Provided entries
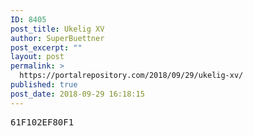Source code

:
 ```yaml
---
ID: 8405
post_title: Ukelig XV
author: SuperBuettner
post_excerpt: ""
layout: post
permalink: >
  https://portalrepository.com/2018/09/29/ukelig-xv/
published: true
post_date: 2018-09-29 16:18:15
---
```

<pre>61F102EF80F1</pre>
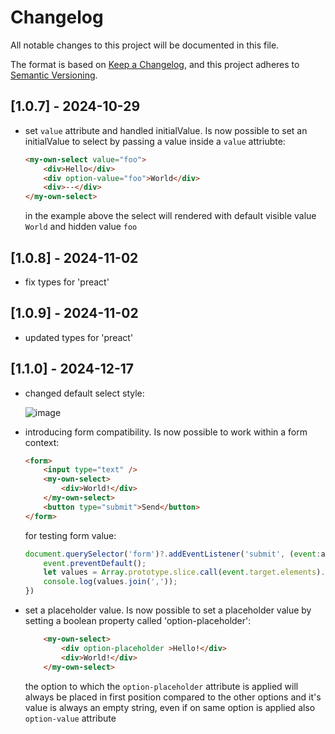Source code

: # Changelog

All notable changes to this project will be documented in this file.

The format is based on [Keep a Changelog](https://keepachangelog.com/en/1.0.0/),
and this project adheres to [Semantic Versioning](https://semver.org/spec/v2.0.0.html).

## [1.0.7] - 2024-10-29

- set `value` attribute and handled initialValue. Is now possible to set an initialValue to select by passing a  value inside a `value` attriubte:
    ```html
    <my-own-select value="foo">
        <div>Hello</div>
        <div option-value="foo">World</div>
        <div>--</div>
    </my-own-select>
    ```
    in the example above the select will rendered with default visible value `World` and hidden value `foo`

## [1.0.8] - 2024-11-02

- fix types for 'preact' 

## [1.0.9] - 2024-11-02

- updated types for 'preact' 

## [1.1.0] - 2024-12-17

- changed default select style:

  ![image](https://raw.githubusercontent.com/FrontendNapulitan/my-own-select/refs/heads/main/public/default-select-style.png)

- introducing form compatibility. Is now possible to work within a form context:
    
    ```html
    <form>
        <input type="text" />
        <my-own-select>
            <div>World!</div>
        </my-own-select>
        <button type="submit">Send</button>
    </form>
    ```
    for testing form value:

    ```javascript
    document.querySelector('form')?.addEventListener('submit', (event:any) => {
        event.preventDefault();
        let values = Array.prototype.slice.call(event.target.elements).filter(e => e.type !== 'submit').map(e => e.value);
        console.log(values.join(','));
    })
    ```

- set a placeholder value. Is now possible to set a placeholder value by setting a boolean property called 'option-placeholder':

    ```html
        <my-own-select>
            <div option-placeholder >Hello!</div>
            <div>World!</div>
        </my-own-select>
    ```
    the option to which the `option-placeholder` attribute is applied will always be placed in first position compared to the other options and it's value is always an empty string, even if on same option is applied also `option-value` attribute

Try it
Filter the records above, keeping each line that contains the word "types".

Task solution
- fix types for 'preact' 
- updated types for 'preact' 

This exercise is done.